Rashad Bilal and Troy Millings bring a wealth of knowledge to the world of personal finance.

They are the bright minds behind Earn Your Leisure — a revolutionary media platform that approaches financial literacy in a way that can be grasped by all. Their down-to-earth style often showcases celebrity interviews with huge names such as Steve Harvey getting candid about their own high-profile economics.

Last year, I was proud to be a guest on their powerhouse podcast of the same name, which we recorded inside a classroom of the Jalen Rose Leadership Academy in Detroit, Michigan. Now, it’s time to have these financial gurus on “Renaissance Man.”

We went full Jim Cramer on the show this week, talking about how athletes and celebrities can lose their big bucks — and who should actually be taking the blame for. But the duo also explained the importance of understanding the responsibility everyone has when it comes to their money. 

It doesn’t matter how little or much they may have.

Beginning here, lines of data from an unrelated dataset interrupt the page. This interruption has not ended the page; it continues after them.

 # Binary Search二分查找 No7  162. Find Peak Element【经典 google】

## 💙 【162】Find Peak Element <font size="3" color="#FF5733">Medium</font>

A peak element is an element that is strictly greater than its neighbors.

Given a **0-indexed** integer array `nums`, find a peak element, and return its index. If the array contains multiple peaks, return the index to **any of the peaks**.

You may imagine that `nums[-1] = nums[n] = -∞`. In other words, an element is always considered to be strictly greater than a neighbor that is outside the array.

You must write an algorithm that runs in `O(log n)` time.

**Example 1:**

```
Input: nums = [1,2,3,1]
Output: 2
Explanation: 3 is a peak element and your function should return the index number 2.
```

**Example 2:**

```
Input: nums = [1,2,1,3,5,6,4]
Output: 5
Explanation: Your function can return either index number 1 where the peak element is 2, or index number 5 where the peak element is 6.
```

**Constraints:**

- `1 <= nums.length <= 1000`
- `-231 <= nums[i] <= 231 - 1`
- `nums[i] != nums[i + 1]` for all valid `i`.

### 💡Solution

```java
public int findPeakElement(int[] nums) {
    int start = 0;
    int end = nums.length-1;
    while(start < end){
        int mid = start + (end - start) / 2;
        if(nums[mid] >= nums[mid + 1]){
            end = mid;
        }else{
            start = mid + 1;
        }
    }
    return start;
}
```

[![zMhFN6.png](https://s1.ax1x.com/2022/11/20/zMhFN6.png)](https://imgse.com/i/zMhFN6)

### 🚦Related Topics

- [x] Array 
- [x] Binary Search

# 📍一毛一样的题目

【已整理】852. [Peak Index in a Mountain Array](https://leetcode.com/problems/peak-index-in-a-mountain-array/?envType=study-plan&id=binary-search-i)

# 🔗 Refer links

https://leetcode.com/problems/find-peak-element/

Rashad and Troy broke down some of the biggest money myths that can trap someone into losing control of their fiscal situation. We’re all fortunate to be beneficiaries of this advice. Here’s the biggest falsehoods holding people back from economic independence.

“One of them is definitely ‘The harder you work, the more money you’re going to make’ — that’s not necessarily true,” Rashad told me, calling the thought process a “middle-class mindset.” 

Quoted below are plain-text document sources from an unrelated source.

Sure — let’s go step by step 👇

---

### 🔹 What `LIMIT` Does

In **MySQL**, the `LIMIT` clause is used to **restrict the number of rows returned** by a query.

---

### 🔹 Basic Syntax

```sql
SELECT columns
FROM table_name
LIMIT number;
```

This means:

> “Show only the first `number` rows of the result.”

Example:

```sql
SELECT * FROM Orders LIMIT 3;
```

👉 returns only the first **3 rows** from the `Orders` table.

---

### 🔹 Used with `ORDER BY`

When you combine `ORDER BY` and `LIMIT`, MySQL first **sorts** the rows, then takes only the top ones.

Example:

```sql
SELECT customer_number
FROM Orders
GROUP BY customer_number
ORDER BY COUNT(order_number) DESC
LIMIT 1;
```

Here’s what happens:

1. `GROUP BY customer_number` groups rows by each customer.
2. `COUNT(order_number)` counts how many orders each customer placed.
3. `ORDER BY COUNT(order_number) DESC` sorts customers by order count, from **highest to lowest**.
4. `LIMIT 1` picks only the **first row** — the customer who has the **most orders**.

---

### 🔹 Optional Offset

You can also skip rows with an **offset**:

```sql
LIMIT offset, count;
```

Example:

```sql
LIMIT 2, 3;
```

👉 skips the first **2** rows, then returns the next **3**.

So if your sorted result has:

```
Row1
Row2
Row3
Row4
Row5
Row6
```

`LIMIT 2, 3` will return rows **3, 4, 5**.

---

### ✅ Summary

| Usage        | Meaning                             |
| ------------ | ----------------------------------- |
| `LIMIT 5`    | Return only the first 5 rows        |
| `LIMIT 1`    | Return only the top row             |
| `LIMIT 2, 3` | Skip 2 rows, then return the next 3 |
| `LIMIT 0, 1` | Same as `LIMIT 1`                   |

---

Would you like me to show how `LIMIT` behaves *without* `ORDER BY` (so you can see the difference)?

“Just working as much as possible, night shift, day shift, two, three jobs, that’s not a recipe for financial freedom … You’re [only] making enough money to pay your bills, you’re never going to be able to be financially free.”

What it really takes to shift out of that cycle is some breathing room and a break from the work beat. It’s crucial to use that time to analyze what the most financially viable move would be for a person’s long-term future.

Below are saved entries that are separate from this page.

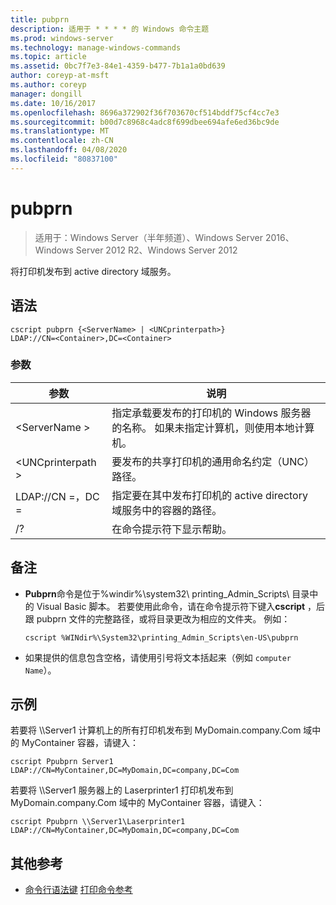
```yaml
---
title: pubprn
description: 适用于 * * * * 的 Windows 命令主题
ms.prod: windows-server
ms.technology: manage-windows-commands
ms.topic: article
ms.assetid: 0bc7f7e3-84e1-4359-b477-7b1a1a0bd639
author: coreyp-at-msft
ms.author: coreyp
manager: dongill
ms.date: 10/16/2017
ms.openlocfilehash: 8696a372902f36f703670cf514bddf75cf4cc7e3
ms.sourcegitcommit: b00d7c8968c4adc8f699dbee694afe6ed36bc9de
ms.translationtype: MT
ms.contentlocale: zh-CN
ms.lasthandoff: 04/08/2020
ms.locfileid: "80837100"
---
```

# <a name="pubprn"></a>pubprn

>适用于：Windows Server（半年频道）、Windows Server 2016、Windows Server 2012 R2、Windows Server 2012

将打印机发布到 active directory 域服务。

## <a name="syntax"></a>语法
```
cscript pubprn {<ServerName> | <UNCprinterpath>} 
LDAP://CN=<Container>,DC=<Container>
```

### <a name="parameters"></a>参数
|参数|说明|
|-------|--------|
|\<ServerName >|指定承载要发布的打印机的 Windows 服务器的名称。 如果未指定计算机，则使用本地计算机。|
|\<UNCprinterpath >|要发布的共享打印机的通用命名约定（UNC）路径。|
|LDAP://CN =<Container>，DC =<Container>|指定要在其中发布打印机的 active directory 域服务中的容器的路径。|
|/?|在命令提示符下显示帮助。|

## <a name="remarks"></a>备注
-   **Pubprn**命令是位于%windir%\system32\ printing_Admin_Scripts\\<language> 目录中的 Visual Basic 脚本。 若要使用此命令，请在命令提示符下键入**cscript** ，后跟 pubprn 文件的完整路径，或将目录更改为相应的文件夹。 例如：
    ```
    cscript %WINdir%\System32\printing_Admin_Scripts\en-US\pubprn
    ```
-   如果提供的信息包含空格，请使用引号将文本括起来（例如 `computer Name`）。

## <a name="examples"></a><a name=BKMK_examples></a>示例
若要将 \\\Server1 计算机上的所有打印机发布到 MyDomain.company.Com 域中的 MyContainer 容器，请键入：
```
cscript Ppubprn Server1 LDAP://CN=MyContainer,DC=MyDomain,DC=company,DC=Com
```
若要将 \\\Server1 服务器上的 Laserprinter1 打印机发布到 MyDomain.company.Com 域中的 MyContainer 容器，请键入：
```
cscript Ppubprn \\Server1\Laserprinter1 LDAP://CN=MyContainer,DC=MyDomain,DC=company,DC=Com
```

## <a name="additional-references"></a>其他参考
- [命令行语法键](command-line-syntax-key.md)
[打印命令参考](print-command-reference.md)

“The slower you move, you actually add a better advantage,” Rashad concluded.

Both Rashad and Troy also stressed the importance that investing is not just a practice for the hyperwealthy.

Millings (left) and Bilal spoke to Jalen Rose about the keys to financial success.
Getty Images for Revolt Summit x AT&T

“I had this conversation with a 26-year-old the other day. I was like, ‘Are you investing in the stock market?’ [They said,] ‘I don’t have any money,’” Troy recalled. “That’s usually the answer … There is money somewhere that you are spending that could be invested. I don’t care if you have $100, if you have $500, $2,000. That’s enough for you to create a brokerage account and invest in a company.” 

You won’t become a millionaire overnight, but you are looking at a real legitimate difference over time.

“Will you make $1 million in the stock market? No, but if you make $10,000, $5,000, that’s more than you had the year prior,” he added.

On this topic, the Earn Your Leisure squad puts their money where their mouths are.

They are running InvestFest — one of the world’s largest conferences on personal finance and how to navigate the stock market — in Atlanta, Georgia, on Aug. 25 to 27.

It’s events like this that exemplify the endgame Rashad and Troy are advocating. 

The conversation around money needs must be had differently, especially in communities and economic situations where both investing and saving aren’t something easily spoken about.

“We have to change the narrative and that’s one of the powerful things with media,” Rashad said. “For so long, the narrative was being shaped for us, but now we get to reshape things and paint a different picture than the one that has been provided for us.”

Detroit native Jalen Rose is a member of the University of Michigan’s iconoclastic Fab Five, who shook up the college hoops world in the early ’90s. He played 13 seasons in the NBA before transitioning into a media personality. Rose executive-produced “The Fab Five” for ESPN’s “30 for 30” series, is the author of the best-selling book “Got To Give the People What They Want,” a fashion tastemaker and co-founded the Jalen Rose Leadership Academy, a public charter school in his hometown.